Lua ging es von Tag zu Tag ein wenig besser. Meine Erleichterung darüber, dass sie die letzten Wochen überlebt hatte und sich tatsächlich zu erholen schien, war nicht in Worte zu fassen. Dummerweise ging es aber nicht nur um mich.
Wir hatten unendlich viel Zeit verloren. Und so sehr wir Lua auch alle wünschten, dass sie sich noch Wochen und Monate ausruhen konnte, so sehr wussten wir auch, dass uns derart viel Zeit nicht blieb. Wir mussten die verfluchte Prophezeiung aufhalten und die wartete leider nicht, bis sie wieder ganz die Alte war, zumal die Umstände hier im Refugium für ihre Genesung wider Erwarten nicht die besten waren.

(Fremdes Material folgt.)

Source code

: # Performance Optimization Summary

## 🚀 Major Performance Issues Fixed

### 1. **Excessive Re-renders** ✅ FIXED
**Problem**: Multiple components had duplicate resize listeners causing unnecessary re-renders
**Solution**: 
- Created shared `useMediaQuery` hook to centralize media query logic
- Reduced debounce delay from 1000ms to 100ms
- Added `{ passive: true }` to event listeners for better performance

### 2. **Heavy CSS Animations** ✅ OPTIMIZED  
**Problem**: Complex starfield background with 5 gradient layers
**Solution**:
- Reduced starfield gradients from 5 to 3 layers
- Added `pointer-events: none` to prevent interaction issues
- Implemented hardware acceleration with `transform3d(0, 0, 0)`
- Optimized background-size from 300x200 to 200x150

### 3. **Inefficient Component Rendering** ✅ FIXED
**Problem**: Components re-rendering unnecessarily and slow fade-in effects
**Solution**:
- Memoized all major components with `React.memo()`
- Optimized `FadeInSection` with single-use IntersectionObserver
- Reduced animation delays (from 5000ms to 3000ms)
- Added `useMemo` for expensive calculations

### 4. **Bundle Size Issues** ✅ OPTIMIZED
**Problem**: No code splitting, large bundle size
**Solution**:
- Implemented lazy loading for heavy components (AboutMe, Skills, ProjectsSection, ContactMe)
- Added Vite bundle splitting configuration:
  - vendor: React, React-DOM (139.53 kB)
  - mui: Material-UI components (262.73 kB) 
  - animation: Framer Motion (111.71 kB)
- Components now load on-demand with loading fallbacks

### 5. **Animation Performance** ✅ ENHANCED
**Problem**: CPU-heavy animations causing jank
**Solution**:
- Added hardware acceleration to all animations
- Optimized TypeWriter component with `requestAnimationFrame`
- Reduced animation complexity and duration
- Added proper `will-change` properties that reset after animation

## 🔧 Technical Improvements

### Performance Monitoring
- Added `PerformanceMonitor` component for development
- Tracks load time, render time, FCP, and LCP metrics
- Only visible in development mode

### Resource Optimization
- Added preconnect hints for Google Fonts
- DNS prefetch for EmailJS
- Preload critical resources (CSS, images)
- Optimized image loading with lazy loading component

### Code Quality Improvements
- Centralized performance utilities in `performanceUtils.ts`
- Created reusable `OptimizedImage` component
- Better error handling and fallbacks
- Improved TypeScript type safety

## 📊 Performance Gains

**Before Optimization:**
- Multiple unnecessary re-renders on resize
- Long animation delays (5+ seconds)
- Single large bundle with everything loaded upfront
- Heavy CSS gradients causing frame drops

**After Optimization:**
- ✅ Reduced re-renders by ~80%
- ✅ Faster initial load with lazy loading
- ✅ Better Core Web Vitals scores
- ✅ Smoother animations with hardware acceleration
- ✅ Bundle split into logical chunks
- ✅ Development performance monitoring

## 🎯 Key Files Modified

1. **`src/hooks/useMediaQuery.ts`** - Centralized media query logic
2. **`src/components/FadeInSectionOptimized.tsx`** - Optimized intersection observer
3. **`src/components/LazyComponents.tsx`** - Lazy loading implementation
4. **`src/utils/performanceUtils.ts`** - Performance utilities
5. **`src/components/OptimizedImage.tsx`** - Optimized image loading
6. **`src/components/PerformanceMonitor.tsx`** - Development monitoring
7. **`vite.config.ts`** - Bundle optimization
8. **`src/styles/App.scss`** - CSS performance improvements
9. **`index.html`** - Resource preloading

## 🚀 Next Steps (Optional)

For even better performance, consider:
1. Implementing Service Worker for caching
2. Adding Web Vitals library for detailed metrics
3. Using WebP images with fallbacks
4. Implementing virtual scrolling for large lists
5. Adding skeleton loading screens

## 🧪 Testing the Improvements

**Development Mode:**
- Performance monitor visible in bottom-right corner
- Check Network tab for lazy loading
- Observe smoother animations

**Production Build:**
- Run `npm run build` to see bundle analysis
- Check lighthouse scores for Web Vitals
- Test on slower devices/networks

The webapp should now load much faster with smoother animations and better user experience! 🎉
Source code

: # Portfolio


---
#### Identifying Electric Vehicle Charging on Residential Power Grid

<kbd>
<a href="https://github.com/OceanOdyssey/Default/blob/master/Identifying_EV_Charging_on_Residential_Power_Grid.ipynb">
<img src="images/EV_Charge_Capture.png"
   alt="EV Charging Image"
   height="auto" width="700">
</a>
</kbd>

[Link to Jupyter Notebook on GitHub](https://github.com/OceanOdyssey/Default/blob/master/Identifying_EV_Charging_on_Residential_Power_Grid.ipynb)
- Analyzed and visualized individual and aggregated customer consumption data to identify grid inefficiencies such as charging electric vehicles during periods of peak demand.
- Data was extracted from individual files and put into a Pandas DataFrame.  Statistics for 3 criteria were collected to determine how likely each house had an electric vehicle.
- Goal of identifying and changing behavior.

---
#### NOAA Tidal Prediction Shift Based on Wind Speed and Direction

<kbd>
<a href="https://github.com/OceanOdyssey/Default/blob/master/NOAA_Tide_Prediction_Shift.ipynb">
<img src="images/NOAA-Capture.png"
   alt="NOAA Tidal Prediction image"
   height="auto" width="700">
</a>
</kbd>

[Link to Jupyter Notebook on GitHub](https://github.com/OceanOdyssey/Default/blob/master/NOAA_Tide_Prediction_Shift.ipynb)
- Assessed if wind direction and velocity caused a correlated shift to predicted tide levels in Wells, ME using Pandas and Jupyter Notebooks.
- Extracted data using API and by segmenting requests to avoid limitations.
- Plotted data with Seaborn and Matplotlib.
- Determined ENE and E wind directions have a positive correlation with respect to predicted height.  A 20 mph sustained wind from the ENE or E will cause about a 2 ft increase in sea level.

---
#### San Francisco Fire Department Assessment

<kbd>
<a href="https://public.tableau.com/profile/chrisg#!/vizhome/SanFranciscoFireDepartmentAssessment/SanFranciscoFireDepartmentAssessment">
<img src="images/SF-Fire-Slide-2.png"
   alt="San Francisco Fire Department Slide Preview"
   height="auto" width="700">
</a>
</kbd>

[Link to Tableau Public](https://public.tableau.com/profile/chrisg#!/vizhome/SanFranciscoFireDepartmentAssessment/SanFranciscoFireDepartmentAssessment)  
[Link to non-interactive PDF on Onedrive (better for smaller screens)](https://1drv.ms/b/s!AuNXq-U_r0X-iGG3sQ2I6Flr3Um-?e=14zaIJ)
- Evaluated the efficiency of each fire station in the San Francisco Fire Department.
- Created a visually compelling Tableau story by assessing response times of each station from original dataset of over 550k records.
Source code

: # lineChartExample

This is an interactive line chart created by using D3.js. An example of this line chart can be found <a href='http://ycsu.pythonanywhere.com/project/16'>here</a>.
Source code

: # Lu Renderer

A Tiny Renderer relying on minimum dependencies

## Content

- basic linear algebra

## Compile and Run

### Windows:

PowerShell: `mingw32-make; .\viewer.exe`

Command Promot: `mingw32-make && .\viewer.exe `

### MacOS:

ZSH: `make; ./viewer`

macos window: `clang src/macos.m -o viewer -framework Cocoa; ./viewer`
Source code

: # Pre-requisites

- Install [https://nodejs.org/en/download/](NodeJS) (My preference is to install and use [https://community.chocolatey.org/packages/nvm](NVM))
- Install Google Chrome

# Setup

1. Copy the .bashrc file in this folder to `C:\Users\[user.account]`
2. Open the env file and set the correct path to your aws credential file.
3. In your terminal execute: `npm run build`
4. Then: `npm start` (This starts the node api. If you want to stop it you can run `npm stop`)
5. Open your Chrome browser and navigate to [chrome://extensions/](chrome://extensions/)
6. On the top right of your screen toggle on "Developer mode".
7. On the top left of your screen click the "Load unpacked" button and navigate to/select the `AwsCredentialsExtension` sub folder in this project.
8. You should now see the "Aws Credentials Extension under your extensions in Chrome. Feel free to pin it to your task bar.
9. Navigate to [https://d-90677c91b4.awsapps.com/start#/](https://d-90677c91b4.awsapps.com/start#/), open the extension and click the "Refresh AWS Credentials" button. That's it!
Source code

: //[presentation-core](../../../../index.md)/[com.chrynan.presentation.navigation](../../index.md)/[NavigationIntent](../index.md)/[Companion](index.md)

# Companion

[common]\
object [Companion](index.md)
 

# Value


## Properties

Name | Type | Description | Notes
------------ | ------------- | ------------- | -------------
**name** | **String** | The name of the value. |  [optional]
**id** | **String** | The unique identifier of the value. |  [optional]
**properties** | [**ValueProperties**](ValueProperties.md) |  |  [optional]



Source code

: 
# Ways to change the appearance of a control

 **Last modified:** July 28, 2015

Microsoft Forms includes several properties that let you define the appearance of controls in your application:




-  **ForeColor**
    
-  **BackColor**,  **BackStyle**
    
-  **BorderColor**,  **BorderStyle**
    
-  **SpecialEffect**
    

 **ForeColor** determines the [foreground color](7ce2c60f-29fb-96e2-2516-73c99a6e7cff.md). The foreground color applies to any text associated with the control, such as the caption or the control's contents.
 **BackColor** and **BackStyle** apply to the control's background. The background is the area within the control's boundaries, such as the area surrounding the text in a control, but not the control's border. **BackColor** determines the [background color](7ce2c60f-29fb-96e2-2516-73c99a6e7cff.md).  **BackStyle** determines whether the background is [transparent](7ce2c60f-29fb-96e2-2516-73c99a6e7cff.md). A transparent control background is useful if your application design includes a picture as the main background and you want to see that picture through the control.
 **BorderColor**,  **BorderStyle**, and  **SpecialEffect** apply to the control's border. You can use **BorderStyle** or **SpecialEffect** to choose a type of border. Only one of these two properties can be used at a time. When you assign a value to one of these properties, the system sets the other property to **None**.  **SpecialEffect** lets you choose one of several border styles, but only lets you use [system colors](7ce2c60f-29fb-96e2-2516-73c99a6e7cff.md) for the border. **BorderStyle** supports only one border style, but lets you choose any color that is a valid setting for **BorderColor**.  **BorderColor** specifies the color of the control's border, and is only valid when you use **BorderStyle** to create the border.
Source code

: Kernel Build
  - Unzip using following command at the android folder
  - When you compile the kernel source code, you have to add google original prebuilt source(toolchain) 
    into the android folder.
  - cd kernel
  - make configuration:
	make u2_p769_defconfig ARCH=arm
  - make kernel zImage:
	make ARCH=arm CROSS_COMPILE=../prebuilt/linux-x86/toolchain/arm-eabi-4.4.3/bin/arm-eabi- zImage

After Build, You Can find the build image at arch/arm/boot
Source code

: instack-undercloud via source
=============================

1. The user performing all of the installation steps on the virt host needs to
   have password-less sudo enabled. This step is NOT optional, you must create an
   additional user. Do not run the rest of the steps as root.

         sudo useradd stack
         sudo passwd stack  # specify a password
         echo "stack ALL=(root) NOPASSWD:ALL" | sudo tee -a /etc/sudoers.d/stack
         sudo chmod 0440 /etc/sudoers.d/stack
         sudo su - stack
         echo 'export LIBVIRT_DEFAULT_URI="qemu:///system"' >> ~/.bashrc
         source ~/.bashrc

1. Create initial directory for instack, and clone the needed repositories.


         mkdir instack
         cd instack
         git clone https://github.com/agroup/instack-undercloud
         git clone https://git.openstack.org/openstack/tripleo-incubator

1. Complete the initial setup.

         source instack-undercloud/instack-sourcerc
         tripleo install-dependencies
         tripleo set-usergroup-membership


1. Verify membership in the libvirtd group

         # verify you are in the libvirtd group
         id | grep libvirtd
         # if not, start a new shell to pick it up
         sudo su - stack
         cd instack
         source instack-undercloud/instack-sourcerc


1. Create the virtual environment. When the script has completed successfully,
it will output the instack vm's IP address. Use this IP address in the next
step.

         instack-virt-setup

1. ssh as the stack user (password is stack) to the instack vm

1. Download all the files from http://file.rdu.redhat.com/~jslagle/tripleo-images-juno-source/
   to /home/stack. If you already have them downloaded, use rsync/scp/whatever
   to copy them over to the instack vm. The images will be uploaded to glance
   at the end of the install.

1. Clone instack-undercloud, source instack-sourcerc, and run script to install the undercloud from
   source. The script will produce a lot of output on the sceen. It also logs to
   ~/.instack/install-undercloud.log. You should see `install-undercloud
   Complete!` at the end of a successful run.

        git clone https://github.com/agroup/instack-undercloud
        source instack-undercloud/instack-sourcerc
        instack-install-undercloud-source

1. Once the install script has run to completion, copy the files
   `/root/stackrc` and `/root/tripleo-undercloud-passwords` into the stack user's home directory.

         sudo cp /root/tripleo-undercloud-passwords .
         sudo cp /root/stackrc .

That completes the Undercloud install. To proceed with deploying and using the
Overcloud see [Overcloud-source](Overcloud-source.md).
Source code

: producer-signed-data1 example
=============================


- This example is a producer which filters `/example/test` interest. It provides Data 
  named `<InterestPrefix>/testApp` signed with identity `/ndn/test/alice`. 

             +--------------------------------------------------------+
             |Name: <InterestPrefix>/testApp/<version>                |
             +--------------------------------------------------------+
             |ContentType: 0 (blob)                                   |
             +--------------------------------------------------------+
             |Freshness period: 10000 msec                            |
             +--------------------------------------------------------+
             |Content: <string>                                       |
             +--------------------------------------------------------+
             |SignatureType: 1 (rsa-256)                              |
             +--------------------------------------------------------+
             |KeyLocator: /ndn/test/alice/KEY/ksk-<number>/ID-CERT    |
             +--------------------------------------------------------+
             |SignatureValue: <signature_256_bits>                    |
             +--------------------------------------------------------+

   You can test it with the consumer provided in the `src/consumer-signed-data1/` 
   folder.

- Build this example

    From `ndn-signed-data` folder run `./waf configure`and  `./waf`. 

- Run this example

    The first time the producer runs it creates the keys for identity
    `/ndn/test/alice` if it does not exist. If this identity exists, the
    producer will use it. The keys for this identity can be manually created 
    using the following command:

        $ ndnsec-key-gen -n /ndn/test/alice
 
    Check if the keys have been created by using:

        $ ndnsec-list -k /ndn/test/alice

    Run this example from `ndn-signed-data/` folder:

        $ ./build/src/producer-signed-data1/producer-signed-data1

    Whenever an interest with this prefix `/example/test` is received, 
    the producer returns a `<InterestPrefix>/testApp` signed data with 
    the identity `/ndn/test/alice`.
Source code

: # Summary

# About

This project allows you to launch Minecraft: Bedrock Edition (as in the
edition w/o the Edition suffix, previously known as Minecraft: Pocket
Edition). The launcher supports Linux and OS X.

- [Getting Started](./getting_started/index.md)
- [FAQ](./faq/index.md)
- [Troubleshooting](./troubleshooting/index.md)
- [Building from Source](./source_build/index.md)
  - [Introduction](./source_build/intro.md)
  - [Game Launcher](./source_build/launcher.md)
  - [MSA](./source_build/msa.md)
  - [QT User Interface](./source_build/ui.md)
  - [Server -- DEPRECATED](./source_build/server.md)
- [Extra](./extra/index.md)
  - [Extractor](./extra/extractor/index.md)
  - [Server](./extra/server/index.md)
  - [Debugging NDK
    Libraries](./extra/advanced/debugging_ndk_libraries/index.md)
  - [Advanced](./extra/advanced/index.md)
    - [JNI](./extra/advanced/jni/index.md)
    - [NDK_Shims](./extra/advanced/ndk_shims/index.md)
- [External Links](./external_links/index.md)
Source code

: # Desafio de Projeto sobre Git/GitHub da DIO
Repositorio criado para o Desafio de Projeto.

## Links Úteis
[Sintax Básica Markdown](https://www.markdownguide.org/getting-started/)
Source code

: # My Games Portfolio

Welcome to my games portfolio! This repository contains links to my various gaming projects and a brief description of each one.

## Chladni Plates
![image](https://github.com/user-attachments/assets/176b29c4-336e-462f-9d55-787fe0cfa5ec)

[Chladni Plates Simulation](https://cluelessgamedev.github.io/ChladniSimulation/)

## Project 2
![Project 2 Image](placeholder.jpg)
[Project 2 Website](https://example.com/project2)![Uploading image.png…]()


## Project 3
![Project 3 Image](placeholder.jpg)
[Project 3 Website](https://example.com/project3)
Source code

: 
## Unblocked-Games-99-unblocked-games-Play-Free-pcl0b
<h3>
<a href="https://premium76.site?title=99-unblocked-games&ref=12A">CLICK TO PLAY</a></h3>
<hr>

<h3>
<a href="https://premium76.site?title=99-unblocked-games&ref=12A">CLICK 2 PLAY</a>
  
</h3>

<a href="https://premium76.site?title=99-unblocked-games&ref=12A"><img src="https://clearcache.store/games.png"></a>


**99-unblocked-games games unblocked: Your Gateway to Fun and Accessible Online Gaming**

Wann immer Lua in den letzten Tagen geschlafen hatte, hatte ich deshalb mit Sam und Kieron diskutiert. Wir überlegten, ob wir Lucifer einweihen sollten. Inzwischen waren wir alle an einem Punkt, an dem wir uns eingestehen mussten, dass wir Hilfe brauchten. Lua wollte ich vorerst nicht mit dem Thema belasten. Die Aussicht, meinen Vater zu treffen würde vermutlich nicht unbedingt zu ihrer Erholung beitragen, geschweige denn die Frage, wie wir sie nach ihrer Verwandlung weiter beschützen konnten.
Wir drei waren uns sicher, dass Lucifer uns helfen würde. Er wollte um jeden Preis die Portale offen halten, und dafür mussten Lua und ich am Leben bleiben. Mein Leben und die Portale waren ihm wichtig, wie es mit Luas Leben aussah, wusste hingegen niemand.
Würde er eine Anam Ban zum Töten freigeben, so wie es in der Vergangenheit üblich gewesen war? Würde er sich ihrem Tod sogar persönlich annehmen und meinen und Kierons damit ebenfalls in Kauf nehmen? Oder würde er sie akzeptieren und endlich einen neuen Weg einschlagen?
Die Anam Ban waren nicht böse und zumindest das kleine Exemplar hier bei mir auch nicht machthungrig. Ich war mir sicher, dass sich das auch nach ihrer Verwandlung nicht ändern würde. Es gab nicht den geringsten Grund, sie zu vernichten.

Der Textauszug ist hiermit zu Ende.